» Description of the task
Pick out every line in the data below that holds "texorpdfstring".

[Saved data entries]
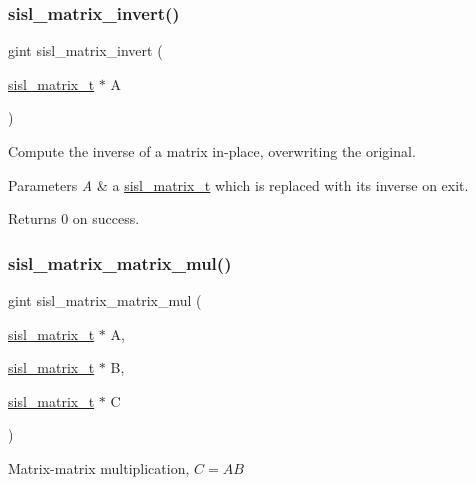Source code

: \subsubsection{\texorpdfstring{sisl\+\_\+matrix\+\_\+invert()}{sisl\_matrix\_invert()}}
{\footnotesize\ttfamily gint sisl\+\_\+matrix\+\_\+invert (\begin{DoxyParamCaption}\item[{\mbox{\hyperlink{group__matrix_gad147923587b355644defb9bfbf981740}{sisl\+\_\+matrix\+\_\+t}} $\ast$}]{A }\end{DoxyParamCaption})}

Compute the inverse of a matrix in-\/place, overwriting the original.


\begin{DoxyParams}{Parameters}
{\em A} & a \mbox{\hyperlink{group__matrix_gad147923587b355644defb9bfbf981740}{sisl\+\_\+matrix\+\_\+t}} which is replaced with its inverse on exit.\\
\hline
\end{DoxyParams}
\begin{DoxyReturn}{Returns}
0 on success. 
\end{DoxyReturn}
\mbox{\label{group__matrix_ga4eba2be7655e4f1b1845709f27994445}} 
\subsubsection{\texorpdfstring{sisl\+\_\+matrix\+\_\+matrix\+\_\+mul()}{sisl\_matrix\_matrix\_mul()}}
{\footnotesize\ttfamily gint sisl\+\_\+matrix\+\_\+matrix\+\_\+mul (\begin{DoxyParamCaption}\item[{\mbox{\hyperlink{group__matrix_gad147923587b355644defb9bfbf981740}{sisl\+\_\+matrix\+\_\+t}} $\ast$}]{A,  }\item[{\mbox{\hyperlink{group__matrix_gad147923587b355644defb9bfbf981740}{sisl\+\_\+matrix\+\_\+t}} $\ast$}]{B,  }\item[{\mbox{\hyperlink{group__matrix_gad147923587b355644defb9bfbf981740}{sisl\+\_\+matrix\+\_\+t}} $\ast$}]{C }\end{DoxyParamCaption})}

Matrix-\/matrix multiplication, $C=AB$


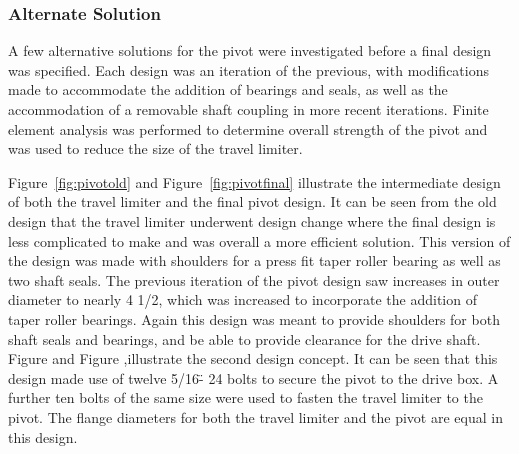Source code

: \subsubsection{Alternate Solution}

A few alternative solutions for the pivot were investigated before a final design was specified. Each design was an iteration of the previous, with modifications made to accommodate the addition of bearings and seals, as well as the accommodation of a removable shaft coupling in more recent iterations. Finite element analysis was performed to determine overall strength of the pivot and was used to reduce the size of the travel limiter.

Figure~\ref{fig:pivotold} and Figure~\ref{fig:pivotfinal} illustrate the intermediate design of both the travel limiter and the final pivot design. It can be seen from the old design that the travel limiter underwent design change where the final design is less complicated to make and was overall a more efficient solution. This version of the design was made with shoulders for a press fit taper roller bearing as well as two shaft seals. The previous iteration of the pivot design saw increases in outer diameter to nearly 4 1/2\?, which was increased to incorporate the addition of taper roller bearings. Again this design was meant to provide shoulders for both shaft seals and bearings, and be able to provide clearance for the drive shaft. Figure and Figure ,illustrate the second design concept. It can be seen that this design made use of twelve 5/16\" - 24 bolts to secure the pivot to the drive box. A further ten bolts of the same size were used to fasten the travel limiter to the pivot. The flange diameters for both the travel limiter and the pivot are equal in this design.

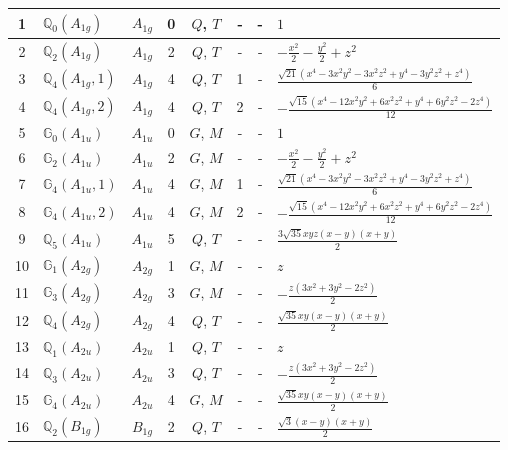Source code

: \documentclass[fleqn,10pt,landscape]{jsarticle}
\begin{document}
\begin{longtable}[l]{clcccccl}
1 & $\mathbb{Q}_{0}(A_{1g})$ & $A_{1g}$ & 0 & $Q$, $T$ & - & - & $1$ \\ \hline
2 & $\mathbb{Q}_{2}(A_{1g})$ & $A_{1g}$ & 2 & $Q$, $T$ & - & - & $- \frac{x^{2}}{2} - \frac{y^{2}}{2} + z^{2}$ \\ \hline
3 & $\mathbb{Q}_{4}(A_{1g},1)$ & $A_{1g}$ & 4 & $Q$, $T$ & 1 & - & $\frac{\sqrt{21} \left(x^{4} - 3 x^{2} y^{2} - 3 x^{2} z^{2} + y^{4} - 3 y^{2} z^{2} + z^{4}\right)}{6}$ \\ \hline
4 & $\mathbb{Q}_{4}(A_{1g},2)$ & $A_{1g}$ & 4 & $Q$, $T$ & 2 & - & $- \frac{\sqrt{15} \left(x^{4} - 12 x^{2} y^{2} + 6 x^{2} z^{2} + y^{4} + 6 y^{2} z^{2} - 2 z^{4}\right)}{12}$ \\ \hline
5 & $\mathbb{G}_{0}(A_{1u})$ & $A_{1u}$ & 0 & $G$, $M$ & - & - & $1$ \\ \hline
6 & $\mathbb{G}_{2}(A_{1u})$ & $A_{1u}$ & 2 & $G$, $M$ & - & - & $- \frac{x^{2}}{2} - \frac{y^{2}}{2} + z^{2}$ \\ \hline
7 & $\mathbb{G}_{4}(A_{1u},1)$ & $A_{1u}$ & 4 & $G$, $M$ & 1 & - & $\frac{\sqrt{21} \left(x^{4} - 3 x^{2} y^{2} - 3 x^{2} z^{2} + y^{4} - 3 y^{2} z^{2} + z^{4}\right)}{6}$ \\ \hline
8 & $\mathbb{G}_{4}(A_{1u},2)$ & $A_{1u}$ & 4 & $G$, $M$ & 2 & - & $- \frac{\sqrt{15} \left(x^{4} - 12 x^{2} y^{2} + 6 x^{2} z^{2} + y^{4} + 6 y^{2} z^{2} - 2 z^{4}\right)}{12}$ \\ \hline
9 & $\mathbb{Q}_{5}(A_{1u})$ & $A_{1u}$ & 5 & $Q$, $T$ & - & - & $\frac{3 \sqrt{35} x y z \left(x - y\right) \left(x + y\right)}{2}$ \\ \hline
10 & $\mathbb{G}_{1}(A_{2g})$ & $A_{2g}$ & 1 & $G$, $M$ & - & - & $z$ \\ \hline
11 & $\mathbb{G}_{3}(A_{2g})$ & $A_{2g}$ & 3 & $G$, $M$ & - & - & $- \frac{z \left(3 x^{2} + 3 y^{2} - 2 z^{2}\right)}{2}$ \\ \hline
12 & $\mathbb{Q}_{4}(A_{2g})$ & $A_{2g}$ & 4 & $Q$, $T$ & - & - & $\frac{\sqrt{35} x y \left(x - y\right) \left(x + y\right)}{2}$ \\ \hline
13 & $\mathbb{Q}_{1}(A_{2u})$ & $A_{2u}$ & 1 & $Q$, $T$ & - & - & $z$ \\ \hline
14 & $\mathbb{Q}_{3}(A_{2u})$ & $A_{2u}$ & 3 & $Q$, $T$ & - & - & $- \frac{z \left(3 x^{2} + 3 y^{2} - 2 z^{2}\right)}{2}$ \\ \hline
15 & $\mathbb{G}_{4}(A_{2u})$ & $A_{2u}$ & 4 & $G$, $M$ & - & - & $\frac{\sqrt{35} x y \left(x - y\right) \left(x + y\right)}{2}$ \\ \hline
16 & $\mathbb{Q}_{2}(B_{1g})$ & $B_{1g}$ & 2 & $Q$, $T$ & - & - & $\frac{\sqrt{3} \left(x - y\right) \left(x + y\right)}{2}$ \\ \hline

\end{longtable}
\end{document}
==
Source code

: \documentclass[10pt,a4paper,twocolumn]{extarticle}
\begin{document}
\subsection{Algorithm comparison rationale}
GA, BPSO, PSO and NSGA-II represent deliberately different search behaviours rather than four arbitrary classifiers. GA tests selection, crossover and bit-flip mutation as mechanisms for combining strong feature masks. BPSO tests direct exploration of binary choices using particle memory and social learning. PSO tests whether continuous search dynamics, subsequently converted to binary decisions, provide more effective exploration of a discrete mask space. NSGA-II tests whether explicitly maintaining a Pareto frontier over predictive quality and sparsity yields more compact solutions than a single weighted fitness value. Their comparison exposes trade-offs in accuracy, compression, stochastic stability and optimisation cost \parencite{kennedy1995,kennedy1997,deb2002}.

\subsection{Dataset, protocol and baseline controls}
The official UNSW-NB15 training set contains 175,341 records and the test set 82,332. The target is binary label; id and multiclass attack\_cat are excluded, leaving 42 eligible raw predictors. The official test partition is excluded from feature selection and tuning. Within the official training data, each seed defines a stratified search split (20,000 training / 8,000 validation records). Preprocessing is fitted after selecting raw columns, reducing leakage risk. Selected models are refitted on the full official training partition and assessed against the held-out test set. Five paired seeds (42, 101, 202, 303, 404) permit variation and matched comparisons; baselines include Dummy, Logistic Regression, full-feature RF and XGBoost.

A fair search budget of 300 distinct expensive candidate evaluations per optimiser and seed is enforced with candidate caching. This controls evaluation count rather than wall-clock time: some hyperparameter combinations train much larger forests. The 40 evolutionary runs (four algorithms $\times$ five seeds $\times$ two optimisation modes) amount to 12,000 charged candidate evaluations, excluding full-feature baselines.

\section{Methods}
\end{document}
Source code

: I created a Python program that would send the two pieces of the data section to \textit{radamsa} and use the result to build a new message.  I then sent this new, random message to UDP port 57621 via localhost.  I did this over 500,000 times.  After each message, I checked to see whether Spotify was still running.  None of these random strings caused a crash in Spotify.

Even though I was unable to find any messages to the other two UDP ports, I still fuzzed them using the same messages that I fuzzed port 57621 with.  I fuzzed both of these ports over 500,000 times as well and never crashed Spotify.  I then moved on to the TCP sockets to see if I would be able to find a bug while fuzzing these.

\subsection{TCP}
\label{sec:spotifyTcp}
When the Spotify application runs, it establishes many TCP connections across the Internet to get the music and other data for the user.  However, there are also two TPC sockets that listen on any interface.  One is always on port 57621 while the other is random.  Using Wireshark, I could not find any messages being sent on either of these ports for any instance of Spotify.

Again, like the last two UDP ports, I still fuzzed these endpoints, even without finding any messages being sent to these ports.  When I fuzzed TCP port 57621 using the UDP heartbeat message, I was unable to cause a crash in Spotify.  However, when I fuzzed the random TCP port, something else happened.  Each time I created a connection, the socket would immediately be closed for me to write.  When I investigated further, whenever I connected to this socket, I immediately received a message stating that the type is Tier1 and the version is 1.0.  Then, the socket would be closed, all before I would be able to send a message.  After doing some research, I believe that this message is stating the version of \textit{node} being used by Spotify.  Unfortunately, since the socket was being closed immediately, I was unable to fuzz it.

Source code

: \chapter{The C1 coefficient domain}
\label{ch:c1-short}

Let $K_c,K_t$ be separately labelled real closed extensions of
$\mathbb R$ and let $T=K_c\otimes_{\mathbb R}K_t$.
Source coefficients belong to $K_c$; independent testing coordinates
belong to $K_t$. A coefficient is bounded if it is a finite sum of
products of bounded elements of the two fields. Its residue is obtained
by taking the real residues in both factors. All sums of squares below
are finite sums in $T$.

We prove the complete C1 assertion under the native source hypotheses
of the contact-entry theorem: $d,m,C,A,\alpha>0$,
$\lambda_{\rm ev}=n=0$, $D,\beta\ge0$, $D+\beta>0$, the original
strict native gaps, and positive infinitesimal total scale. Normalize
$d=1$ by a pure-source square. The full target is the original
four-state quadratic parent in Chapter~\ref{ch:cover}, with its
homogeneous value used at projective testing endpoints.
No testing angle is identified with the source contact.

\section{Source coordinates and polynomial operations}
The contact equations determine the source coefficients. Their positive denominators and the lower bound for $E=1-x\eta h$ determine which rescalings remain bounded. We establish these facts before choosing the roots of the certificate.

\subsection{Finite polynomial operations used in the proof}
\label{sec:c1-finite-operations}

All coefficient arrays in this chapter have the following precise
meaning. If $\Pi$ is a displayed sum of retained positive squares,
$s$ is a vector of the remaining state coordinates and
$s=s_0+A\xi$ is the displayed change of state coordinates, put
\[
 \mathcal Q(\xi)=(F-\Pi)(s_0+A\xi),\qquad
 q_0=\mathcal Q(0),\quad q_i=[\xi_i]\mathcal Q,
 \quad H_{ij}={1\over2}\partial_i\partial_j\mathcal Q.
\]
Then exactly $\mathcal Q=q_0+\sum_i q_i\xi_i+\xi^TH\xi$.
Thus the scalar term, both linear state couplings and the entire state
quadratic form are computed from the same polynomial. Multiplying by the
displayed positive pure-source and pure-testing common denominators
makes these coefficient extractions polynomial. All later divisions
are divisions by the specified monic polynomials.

» Reply
: \subsubsection{\texorpdfstring{sisl\+\_\+matrix\+\_\+invert()}{sisl\_matrix\_invert()}}
\subsubsection{\texorpdfstring{sisl\+\_\+matrix\+\_\+matrix\+\_\+mul()}{sisl\_matrix\_matrix\_mul()}}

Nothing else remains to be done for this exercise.